23. The Alan Parsons Project
The story: Founder Alan Parsons started a "project" with other "project administration personnel" to "drill down" on this whole "music" thing he'd heard so much about. So he named it that.
Why it's ridiculous: It's one thing to just name your band after yourself, like ego cases Dave Matthews and Ben Folds did. But once you've made the choice to be lazy, you're not allowed to get all clever with it afterwards. Besides, it makes the band sound like the sort of after-school activity all the kids who didn't make the basketball team got stuck with. "Today, class, we're going to build Alan Parsons... from common household items!"
These next entries earn their place on the list for the sheer lack of thought the bands later admitted they gave to their names. If the bands had spent any less time coming up with something, they would have ended up calling themselves The Band Name.
22. Stone Temple Pilots
The story: One of the band members thought the logo on the STP car treatment spray bottles was cool. So yes, in case you were wondering: a lot of thought went into this.

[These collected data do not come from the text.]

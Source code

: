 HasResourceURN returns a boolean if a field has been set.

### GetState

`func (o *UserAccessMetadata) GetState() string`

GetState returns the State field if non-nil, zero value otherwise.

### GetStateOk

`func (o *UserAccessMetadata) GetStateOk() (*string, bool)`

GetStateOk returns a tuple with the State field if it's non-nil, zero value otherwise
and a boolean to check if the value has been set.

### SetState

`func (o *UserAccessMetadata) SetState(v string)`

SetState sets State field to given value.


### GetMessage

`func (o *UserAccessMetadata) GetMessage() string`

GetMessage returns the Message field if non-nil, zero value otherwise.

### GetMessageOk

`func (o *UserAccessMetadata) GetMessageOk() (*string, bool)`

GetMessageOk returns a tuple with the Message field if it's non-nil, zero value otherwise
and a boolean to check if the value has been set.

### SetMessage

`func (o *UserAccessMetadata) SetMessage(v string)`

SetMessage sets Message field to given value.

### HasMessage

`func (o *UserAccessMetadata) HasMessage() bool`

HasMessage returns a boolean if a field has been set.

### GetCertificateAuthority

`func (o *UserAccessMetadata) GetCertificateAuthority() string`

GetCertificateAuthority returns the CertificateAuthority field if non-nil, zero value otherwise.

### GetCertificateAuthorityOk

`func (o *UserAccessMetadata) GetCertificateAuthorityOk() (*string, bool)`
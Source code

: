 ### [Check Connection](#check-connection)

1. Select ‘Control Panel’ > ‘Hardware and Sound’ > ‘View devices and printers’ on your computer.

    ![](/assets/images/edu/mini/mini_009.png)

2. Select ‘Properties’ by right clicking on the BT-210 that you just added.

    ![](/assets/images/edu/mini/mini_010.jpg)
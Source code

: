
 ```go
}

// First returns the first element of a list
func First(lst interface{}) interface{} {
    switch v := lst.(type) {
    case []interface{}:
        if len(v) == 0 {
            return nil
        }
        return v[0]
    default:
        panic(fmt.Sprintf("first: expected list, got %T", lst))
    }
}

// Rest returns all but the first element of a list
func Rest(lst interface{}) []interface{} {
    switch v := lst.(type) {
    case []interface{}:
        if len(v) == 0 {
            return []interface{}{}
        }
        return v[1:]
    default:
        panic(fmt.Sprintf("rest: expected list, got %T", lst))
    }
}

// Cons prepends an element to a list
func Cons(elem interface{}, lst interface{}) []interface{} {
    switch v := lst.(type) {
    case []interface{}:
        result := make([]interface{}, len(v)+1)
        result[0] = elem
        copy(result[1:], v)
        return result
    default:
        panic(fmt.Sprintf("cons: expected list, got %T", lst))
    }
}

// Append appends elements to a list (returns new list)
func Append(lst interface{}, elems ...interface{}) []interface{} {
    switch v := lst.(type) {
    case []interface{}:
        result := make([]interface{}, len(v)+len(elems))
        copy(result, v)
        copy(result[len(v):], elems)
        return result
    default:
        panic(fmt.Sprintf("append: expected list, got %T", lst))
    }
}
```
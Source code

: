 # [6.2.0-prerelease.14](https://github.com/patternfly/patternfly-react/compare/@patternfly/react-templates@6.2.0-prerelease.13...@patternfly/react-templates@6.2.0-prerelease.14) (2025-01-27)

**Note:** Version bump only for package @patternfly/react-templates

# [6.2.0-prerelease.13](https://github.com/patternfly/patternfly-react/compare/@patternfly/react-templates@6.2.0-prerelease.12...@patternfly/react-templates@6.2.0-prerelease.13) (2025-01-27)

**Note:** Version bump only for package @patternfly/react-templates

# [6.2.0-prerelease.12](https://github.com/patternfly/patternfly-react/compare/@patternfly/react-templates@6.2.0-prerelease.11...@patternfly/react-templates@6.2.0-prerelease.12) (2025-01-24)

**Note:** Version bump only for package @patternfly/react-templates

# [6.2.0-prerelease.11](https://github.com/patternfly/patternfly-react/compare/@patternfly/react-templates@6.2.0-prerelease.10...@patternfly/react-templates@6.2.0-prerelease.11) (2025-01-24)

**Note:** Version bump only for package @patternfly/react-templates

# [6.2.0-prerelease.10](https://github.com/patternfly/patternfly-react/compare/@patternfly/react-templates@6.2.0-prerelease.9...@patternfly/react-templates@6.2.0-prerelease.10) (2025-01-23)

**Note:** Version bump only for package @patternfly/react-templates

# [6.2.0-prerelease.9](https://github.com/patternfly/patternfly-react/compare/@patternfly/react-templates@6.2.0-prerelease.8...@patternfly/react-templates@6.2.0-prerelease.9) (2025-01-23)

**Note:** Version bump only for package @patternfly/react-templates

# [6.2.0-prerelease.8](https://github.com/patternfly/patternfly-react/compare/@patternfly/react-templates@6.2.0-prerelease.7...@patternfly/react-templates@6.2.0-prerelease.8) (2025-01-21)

Why it's ridiculous: Most of the band members seemed to think titling songs "Kitchenware & Candy Bars" and getting addicted to heroin was a fantastic idea, too. Evidence suggests they might not be the guys to turn to for well-reasoned decisions. The mental image of four guys flying around ancient Aztec temples matches up better with a psychedelic rock band, not a bunch of cock-rockers penning songs like "Meatplow" and "Sex-Type Thing."